AVAILABLE DATA -
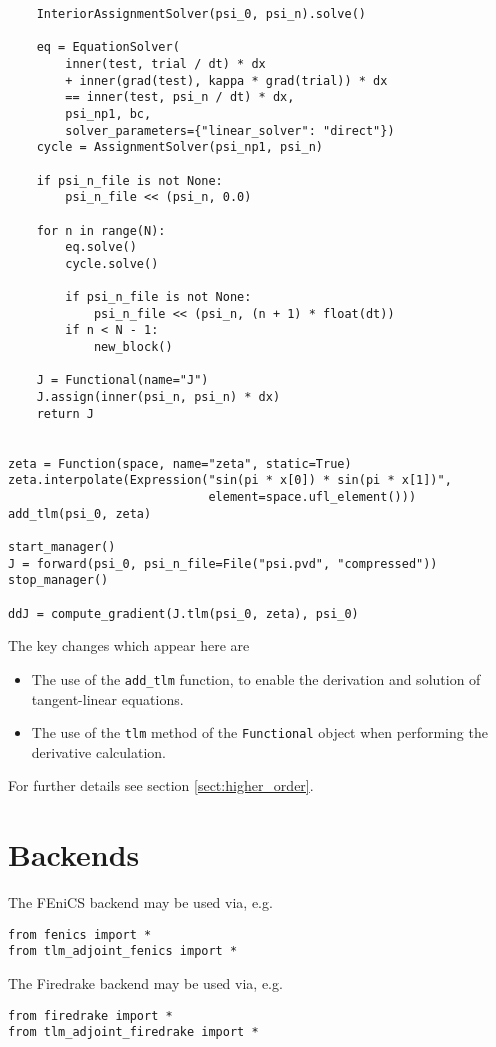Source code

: \documentclass[11pt]{article}
\begin{document}
\begin{lstlisting}
    InteriorAssignmentSolver(psi_0, psi_n).solve()

    eq = EquationSolver(
        inner(test, trial / dt) * dx
        + inner(grad(test), kappa * grad(trial)) * dx
        == inner(test, psi_n / dt) * dx,
        psi_np1, bc,
        solver_parameters={"linear_solver": "direct"})
    cycle = AssignmentSolver(psi_np1, psi_n)

    if psi_n_file is not None:
        psi_n_file << (psi_n, 0.0)

    for n in range(N):
        eq.solve()
        cycle.solve()

        if psi_n_file is not None:
            psi_n_file << (psi_n, (n + 1) * float(dt))
        if n < N - 1:
            new_block()

    J = Functional(name="J")
    J.assign(inner(psi_n, psi_n) * dx)
    return J


zeta = Function(space, name="zeta", static=True)
zeta.interpolate(Expression("sin(pi * x[0]) * sin(pi * x[1])",
                            element=space.ufl_element()))
add_tlm(psi_0, zeta)

start_manager()
J = forward(psi_0, psi_n_file=File("psi.pvd", "compressed"))
stop_manager()

ddJ = compute_gradient(J.tlm(psi_0, zeta), psi_0)
\end{lstlisting}

The key changes which appear here are
\begin{itemize}
  \item The use of the \texttt{add\_tlm} function, to enable the derivation and
    solution of tangent-linear equations. 
  \item The use of the \texttt{tlm} method of the \texttt{Functional} object
    when performing the derivative calculation.
\end{itemize}
For further details see section \ref{sect:higher_order}.

\section{Backends}\label{sect:backends}

The FEniCS backend may be used via, e.g.
\begin{lstlisting}
from fenics import *
from tlm_adjoint_fenics import *
\end{lstlisting}

The Firedrake backend may be used via, e.g.
\begin{lstlisting}
from firedrake import *
from tlm_adjoint_firedrake import *
\end{lstlisting}
\end{document}
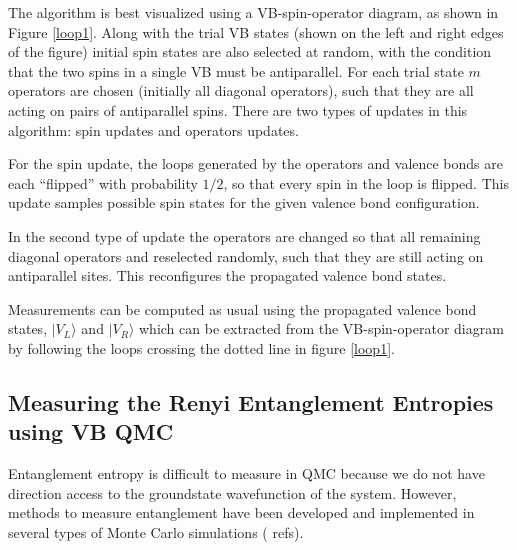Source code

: \documentclass[prb,aps,twocolumn,floatfix,amsmath,amssymb,superscriptaddress,tightenlines]{revtex4}
\begin{document}
The algorithm is best visualized using a VB-spin-operator diagram, as shown in Figure \ref{loop1}.
Along with the trial VB states (shown on the left and right edges of the figure) initial spin states are also selected at random, with the condition that the two spins in a single VB must be antiparallel.
For each trial state $m$ operators are chosen (initially all diagonal operators), such that they are all acting on pairs of antiparallel spins.
There are two types of updates in this algorithm: spin updates and operators updates.

For the spin update, the loops generated by the operators and valence bonds are each ``flipped'' with probability $1/2$, so that every spin in the loop is flipped.
This update samples possible spin states for the given valence bond configuration.

In the second type of update the operators are changed so that all remaining diagonal operators and reselected randomly, such that they are still acting on antiparallel sites.
This reconfigures the propagated valence bond states.

Measurements can be computed as usual using the propagated valence bond states, $\lvert V_L \rangle$ and $\lvert V_R \rangle$ which can be extracted from the VB-spin-operator diagram by following the loops crossing the dotted line in figure \ref{loop1}.



\subsection{Measuring the Renyi Entanglement Entropies using VB QMC}
Entanglement entropy is difficult to measure in QMC because we do not have direction access to the groundstate wavefunction of the system.
However, methods to measure entanglement have been developed and implemented in {\color{red} several} types of Monte Carlo simulations ({\color{red} refs}).
\end{document}
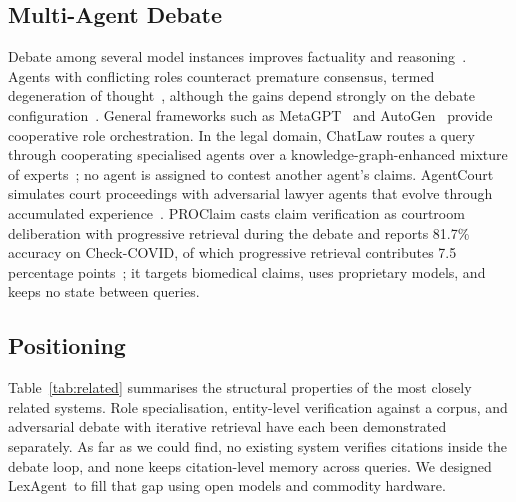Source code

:\documentclass[conference]{IEEEtran}
\newcommand{\sys}{LexAgent}
\begin{document}
\subsection{Multi-Agent Debate}
Debate among several model instances improves factuality and reasoning~\cite{du2024}. Agents with conflicting roles counteract premature consensus, termed degeneration of thought~\cite{liang2024}, although the gains depend strongly on the debate configuration~\cite{smit2024}. General frameworks such as MetaGPT~\cite{metagpt} and AutoGen~\cite{autogen} provide cooperative role orchestration. In the legal domain, ChatLaw routes a query through cooperating specialised agents over a knowledge-graph-enhanced mixture of experts~\cite{chatlaw}; no agent is assigned to contest another agent's claims. AgentCourt simulates court proceedings with adversarial lawyer agents that evolve through accumulated experience~\cite{agentcourt}. PROClaim casts claim verification as courtroom deliberation with progressive retrieval during the debate and reports 81.7\% accuracy on Check-COVID, of which progressive retrieval contributes 7.5 percentage points~\cite{proclaim}; it targets biomedical claims, uses proprietary models, and keeps no state between queries.

\subsection{Positioning}
Table~\ref{tab:related} summarises the structural properties of the most closely related systems. Role specialisation, entity-level verification against a corpus, and adversarial debate with iterative retrieval have each been demonstrated separately. As far as we could find, no existing system verifies citations inside the debate loop, and none keeps citation-level memory across queries. We designed \sys\ to fill that gap using open models and commodity hardware.
\end{document}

EXERCISE -
Scan the material above. Return every line containing the string "acting".

EXERCISE SOLUTION -
For each trial state $m$ operators are chosen (initially all diagonal operators), such that they are all acting on pairs of antiparallel spins.
In the second type of update the operators are changed so that all remaining diagonal operators and reselected randomly, such that they are still acting on antiparallel sites.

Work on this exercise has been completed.